Authors

Olwyn Conway

Document Type

Article

Publication Date

2021

Journal

Denver Law Review

Volume

98

Issue

3

First Page

457

Last Page

521

Abstract

The purportedly race-neutral actions of courts and prosecutors protect and perpetuate the myth of colorblindness and the legacy of white supremacy that define the American criminal system. This insulates the criminal system's racially disparate outcomes from scrutiny, thereby precluding reform. Yet prosecutors remain accountable to the electorate. In recent years, activists and community organizers have mobilized communities to support and elect prosecutors who have pledged to address the racial inequities of the criminal system. After a summer of protests for racial justice and growing acceptance for the demands of the Movement for Black Lives, we find ourselves in a moment that demands and necessitates transformative proposals that call on prosecutors to reject the myth of colorblindness and adopt a race-conscious approach to criminal prosecution.
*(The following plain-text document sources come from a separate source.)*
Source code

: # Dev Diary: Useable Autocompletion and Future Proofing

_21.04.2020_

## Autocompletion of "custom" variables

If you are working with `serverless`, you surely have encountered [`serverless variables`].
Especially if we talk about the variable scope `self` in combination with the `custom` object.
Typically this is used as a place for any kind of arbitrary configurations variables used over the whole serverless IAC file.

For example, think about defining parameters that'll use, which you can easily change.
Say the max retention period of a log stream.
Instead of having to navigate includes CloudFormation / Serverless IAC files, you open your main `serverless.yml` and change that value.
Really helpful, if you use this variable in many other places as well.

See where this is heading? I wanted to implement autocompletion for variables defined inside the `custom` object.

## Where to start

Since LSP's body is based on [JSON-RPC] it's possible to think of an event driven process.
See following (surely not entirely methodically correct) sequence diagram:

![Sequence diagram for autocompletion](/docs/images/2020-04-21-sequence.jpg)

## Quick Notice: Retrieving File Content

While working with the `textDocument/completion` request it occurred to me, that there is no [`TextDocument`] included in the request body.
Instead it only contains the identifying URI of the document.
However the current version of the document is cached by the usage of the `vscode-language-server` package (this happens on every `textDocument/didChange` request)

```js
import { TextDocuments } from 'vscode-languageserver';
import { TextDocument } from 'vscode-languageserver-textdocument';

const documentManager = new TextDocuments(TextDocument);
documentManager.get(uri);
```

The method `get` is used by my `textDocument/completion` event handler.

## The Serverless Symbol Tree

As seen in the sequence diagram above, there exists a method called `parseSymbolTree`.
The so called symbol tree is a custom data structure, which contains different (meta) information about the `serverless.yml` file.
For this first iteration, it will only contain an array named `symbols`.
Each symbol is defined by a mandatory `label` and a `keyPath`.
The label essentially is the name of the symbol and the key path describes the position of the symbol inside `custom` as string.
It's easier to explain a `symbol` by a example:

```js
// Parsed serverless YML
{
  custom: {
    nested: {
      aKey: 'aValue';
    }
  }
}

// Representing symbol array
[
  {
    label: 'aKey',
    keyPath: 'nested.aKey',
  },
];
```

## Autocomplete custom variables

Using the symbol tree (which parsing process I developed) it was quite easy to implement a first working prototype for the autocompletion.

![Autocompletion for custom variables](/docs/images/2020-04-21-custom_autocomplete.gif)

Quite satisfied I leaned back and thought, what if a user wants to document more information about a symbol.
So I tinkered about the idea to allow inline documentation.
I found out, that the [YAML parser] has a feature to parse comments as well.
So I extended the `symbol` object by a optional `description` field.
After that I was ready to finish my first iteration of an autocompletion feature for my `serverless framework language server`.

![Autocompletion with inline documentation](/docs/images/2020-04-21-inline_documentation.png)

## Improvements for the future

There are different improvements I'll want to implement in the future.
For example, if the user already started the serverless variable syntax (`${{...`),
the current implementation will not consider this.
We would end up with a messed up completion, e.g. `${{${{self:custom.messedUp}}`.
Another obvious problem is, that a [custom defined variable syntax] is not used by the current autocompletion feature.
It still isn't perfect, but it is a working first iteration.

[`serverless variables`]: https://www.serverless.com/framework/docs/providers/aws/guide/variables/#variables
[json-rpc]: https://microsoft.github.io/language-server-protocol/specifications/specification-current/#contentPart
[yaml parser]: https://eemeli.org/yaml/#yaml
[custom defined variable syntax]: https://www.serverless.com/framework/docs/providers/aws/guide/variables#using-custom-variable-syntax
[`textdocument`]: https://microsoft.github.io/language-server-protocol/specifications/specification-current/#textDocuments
This creates an opportunity-and need-to generate and articulate specific and innovative frameworks to change the culture of prosecution.
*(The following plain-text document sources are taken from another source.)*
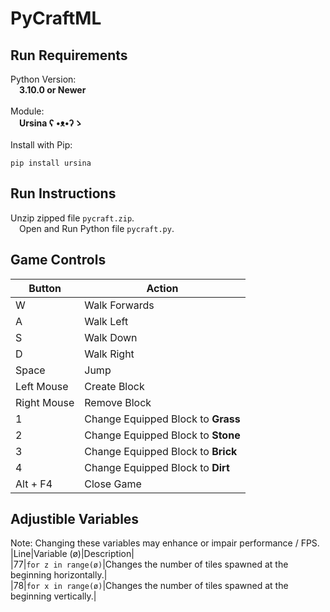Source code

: # PyCraftML
## Run Requirements  
Python Version:  
&emsp;**3.10.0 or Newer**  
<br/>
Module:  
&emsp;**Ursina ʕ •ᴥ•ʔゝ**  
<br/>
Install with Pip:  
```  
pip install ursina  
```  
## Run Instructions  
Unzip zipped file ```pycraft.zip```.  
&emsp;Open and Run Python file ```pycraft.py```.  
## Game Controls  
|Button|Action|  
|----|-----|  
|W|Walk Forwards|  
|A|Walk Left|  
|S|Walk Down|  
|D|Walk Right|  
|Space|Jump|  
|Left Mouse|Create Block|  
|Right Mouse|Remove Block|  
|1|Change Equipped Block to **Grass**|  
|2|Change Equipped Block to **Stone**|  
|3|Change Equipped Block to **Brick**|  
|4|Change Equipped Block to **Dirt**|  
|Alt + F4|Close Game|  
## Adjustible Variables  
Note: Changing these variables may enhance or impair performance / FPS.  
|Line|Variable (ø)|Description|  
|77|```for z in range(ø)```|Changes the number of tiles spawned at the beginning horizontally.|  
|78|```for x in range(ø)```|Changes the number of tiles spawned at the beginning vertically.|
This Article seeks to provide one such framework by examining the ethical duties of American prosecutors in the underexplored area of prosecutorial storytelling. This Article focuses on trial narratives as a lens through which to view the ethical duties of the prosecutor writ large, arguing that trial narratives that advance or invoke a racialized stereotype or stock story violate the prosecutor's duty to justice. A race-neutral or "colorblind" approach to prosecution ignores the ethical violations inherent in racialized prosecutorial storytelling. By contrast, a color-conscious approach offers prosecutors a path to address the systemic racism that pervades every aspect of the American criminal system-including the stories that prosecutors tell.